YOUR INSTRUCTIONS:
An unchanged copy of each entry below is needed; keep the pictures out of it.

INPUT DATA:
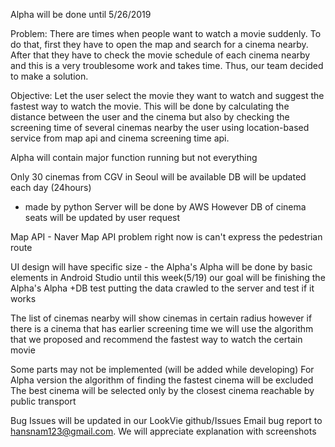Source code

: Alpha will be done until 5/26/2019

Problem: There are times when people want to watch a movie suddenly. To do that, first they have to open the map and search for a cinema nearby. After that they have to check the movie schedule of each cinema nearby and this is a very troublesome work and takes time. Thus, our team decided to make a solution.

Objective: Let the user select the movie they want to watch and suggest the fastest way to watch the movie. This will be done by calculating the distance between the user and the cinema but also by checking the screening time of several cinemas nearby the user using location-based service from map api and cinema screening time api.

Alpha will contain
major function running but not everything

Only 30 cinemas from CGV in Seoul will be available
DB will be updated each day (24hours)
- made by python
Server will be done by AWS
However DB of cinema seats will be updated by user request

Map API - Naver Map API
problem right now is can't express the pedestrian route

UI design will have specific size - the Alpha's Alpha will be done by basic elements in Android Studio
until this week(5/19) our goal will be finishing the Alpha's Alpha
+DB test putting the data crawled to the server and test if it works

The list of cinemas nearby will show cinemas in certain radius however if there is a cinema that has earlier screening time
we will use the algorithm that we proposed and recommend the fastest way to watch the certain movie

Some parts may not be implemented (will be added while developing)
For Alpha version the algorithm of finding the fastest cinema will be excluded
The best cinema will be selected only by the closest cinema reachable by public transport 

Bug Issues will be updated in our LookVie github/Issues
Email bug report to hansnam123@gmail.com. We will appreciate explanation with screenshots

RESPONSE BOX:
Source code

: Alpha will be done until 5/26/2019

Problem: There are times when people want to watch a movie suddenly. To do that, first they have to open the map and search for a cinema nearby. After that they have to check the movie schedule of each cinema nearby and this is a very troublesome work and takes time. Thus, our team decided to make a solution.

Objective: Let the user select the movie they want to watch and suggest the fastest way to watch the movie. This will be done by calculating the distance between the user and the cinema but also by checking the screening time of several cinemas nearby the user using location-based service from map api and cinema screening time api.

Alpha will contain
major function running but not everything

Only 30 cinemas from CGV in Seoul will be available
DB will be updated each day (24hours)
- made by python
Server will be done by AWS
However DB of cinema seats will be updated by user request

Map API - Naver Map API
problem right now is can't express the pedestrian route

UI design will have specific size - the Alpha's Alpha will be done by basic elements in Android Studio
until this week(5/19) our goal will be finishing the Alpha's Alpha
+DB test putting the data crawled to the server and test if it works

The list of cinemas nearby will show cinemas in certain radius however if there is a cinema that has earlier screening time
we will use the algorithm that we proposed and recommend the fastest way to watch the certain movie

Some parts may not be implemented (will be added while developing)
For Alpha version the algorithm of finding the fastest cinema will be excluded
The best cinema will be selected only by the closest cinema reachable by public transport 

Bug Issues will be updated in our LookVie github/Issues
Email bug report to hansnam123@gmail.com. We will appreciate explanation with screenshots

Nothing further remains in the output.